1. Provisions relating to payment of stamp duty

2. Stamp Duty payable when several instruments or several matters

3. Powers to reduce or remit stamp duty

4. Mode of payment of stamp duty

5. Valuation for stamp duty

Check out Taxmann's Guide to Indian Stamp Act 1899 which enforced with effect from 1-4-2020/1-7-2020.

1. Provisions relating to payment of stamp duty

Indian Stamp Act makes detailed provisions relating to payment of stamp duty, valuation for payment of stamp duty, mode of payment of stamp duty etc.

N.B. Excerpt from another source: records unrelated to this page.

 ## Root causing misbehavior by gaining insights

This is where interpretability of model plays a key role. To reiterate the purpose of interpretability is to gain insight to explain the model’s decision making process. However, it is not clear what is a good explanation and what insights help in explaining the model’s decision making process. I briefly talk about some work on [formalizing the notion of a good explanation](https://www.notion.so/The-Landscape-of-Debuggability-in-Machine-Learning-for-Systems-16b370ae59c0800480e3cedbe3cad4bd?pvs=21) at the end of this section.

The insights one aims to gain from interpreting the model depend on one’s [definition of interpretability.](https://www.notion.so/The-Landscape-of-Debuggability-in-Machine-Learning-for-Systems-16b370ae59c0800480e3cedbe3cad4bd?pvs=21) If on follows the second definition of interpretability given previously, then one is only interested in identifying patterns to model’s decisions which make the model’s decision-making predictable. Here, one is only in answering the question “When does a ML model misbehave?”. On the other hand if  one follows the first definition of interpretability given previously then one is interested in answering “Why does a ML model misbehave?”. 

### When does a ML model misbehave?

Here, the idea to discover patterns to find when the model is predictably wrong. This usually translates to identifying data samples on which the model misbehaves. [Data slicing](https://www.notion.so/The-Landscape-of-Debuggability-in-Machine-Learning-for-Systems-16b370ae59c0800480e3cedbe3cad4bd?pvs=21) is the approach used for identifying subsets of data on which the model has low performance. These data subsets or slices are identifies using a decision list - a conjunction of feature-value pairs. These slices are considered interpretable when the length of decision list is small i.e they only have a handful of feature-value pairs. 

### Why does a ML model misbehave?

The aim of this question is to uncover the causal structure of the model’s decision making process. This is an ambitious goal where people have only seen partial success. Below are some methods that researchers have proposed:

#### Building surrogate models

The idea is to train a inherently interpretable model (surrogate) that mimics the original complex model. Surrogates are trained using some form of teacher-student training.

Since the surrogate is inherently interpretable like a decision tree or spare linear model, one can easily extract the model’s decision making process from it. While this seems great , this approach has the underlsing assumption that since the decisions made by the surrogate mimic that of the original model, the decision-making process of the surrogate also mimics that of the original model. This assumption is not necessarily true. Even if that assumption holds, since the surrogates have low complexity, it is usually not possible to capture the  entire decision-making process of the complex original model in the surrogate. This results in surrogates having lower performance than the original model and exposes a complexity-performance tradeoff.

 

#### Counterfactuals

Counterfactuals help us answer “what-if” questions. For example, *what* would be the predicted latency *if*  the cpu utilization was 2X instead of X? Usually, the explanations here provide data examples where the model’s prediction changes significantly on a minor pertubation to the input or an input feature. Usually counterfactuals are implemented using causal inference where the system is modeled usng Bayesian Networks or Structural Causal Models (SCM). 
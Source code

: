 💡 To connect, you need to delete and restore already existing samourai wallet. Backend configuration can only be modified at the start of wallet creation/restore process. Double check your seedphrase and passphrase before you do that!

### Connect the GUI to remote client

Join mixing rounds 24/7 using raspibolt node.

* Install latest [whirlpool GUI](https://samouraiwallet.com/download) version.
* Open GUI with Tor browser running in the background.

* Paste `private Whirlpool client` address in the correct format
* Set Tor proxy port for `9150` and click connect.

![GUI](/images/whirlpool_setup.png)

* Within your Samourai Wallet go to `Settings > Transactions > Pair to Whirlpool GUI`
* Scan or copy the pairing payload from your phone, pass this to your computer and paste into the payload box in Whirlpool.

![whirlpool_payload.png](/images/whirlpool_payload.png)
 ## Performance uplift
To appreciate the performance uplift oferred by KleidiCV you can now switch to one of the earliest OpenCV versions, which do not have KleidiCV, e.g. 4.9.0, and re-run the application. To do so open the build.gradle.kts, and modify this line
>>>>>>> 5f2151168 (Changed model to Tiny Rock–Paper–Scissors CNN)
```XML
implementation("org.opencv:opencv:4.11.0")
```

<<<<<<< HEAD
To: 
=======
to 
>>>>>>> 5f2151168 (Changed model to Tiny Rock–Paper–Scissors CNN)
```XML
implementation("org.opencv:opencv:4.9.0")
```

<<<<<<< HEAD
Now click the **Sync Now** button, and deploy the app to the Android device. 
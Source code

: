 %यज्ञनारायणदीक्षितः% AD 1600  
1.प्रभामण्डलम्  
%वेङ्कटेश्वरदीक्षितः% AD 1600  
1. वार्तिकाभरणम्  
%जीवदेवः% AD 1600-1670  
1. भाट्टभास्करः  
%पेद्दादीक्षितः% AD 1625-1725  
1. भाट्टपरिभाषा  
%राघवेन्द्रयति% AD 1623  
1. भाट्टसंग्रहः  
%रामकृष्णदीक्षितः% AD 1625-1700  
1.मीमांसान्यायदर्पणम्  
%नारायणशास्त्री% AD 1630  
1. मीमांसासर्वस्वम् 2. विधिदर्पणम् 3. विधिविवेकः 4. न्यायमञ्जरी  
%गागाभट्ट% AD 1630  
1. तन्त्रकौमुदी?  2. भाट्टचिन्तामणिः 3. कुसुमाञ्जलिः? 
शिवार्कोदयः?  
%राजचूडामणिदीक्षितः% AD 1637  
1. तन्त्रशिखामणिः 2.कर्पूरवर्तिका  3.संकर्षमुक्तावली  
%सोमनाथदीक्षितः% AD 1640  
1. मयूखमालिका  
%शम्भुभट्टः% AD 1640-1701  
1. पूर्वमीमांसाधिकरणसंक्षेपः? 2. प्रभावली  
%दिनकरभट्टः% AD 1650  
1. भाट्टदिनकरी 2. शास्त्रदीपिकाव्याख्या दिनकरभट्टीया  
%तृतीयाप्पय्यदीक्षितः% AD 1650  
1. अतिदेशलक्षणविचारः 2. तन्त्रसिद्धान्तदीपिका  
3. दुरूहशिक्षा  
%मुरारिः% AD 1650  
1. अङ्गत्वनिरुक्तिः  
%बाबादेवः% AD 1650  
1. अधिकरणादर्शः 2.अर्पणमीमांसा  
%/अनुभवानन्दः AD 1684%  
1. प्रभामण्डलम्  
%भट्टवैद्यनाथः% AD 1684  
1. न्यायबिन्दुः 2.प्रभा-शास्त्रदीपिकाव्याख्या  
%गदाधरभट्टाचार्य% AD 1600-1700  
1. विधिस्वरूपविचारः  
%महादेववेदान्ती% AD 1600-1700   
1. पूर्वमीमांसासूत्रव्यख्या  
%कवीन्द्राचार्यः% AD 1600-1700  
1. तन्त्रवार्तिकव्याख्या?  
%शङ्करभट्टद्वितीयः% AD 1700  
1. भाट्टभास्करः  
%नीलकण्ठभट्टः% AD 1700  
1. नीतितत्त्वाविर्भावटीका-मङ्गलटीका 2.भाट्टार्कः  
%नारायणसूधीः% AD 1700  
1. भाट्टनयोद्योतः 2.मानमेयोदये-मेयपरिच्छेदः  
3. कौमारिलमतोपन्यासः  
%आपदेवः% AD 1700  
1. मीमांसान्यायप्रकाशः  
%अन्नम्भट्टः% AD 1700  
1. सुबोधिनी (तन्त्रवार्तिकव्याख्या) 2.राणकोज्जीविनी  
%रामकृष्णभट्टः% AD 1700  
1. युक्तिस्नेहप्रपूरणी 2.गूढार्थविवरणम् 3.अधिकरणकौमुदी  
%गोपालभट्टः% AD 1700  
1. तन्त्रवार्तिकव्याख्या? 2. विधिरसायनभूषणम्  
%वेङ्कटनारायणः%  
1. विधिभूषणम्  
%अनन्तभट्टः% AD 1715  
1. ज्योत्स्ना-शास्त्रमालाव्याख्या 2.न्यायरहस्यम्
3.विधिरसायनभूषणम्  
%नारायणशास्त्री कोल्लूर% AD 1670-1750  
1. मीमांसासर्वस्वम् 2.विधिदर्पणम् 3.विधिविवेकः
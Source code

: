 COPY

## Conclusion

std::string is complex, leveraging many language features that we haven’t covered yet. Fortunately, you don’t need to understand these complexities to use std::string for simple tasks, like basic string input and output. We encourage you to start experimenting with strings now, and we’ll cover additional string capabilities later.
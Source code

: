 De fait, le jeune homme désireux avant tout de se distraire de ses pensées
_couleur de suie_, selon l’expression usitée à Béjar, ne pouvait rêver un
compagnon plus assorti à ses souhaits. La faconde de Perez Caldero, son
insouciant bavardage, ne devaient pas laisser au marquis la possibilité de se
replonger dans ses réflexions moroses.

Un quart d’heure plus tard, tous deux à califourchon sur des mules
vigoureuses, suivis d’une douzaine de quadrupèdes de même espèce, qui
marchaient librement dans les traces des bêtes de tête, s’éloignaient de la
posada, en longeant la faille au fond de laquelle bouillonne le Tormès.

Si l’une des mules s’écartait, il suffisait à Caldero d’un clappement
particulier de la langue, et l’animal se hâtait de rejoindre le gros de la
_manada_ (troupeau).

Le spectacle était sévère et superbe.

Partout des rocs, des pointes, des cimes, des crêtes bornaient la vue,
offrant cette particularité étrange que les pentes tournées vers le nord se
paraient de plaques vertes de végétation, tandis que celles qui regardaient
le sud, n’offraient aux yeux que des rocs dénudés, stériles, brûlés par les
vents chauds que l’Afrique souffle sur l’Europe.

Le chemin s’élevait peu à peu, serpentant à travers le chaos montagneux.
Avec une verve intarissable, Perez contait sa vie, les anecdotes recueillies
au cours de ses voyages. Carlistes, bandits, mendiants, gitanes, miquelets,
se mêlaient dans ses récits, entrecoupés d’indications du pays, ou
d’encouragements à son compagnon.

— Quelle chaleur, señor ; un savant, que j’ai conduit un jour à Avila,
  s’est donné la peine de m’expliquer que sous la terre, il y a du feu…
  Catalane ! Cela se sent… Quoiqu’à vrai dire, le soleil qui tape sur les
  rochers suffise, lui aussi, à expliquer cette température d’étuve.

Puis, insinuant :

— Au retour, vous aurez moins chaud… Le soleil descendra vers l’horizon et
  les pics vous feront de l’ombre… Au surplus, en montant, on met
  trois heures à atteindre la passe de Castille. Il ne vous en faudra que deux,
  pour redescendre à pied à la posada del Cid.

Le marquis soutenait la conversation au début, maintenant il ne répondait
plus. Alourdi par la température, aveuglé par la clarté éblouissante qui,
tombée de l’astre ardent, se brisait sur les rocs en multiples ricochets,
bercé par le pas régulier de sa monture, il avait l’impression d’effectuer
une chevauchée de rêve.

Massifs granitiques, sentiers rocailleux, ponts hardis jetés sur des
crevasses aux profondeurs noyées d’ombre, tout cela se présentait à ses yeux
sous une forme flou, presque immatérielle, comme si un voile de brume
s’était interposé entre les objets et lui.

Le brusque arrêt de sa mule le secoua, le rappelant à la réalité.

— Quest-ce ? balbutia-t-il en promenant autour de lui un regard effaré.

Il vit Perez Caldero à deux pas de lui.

2. Stamp Duty payable when several instruments or several matters

In some transactions, several instruments may be used in single transaction of sale, mortgage or settlement. In such cases, the provisions are as follows:

Where, in the case of any sale, mortgage or settlement, several instruments are employed for completing the transaction, the principal instrument only shall be chargeable with the duty prescribed in Schedule I, for the conveyance, mortgage or settlement. Each of the other instruments shall be chargeable with a duty of one rupee instead of the duty (if any) prescribed for it in that Schedule – section 4(1) of Indian Stamp Act.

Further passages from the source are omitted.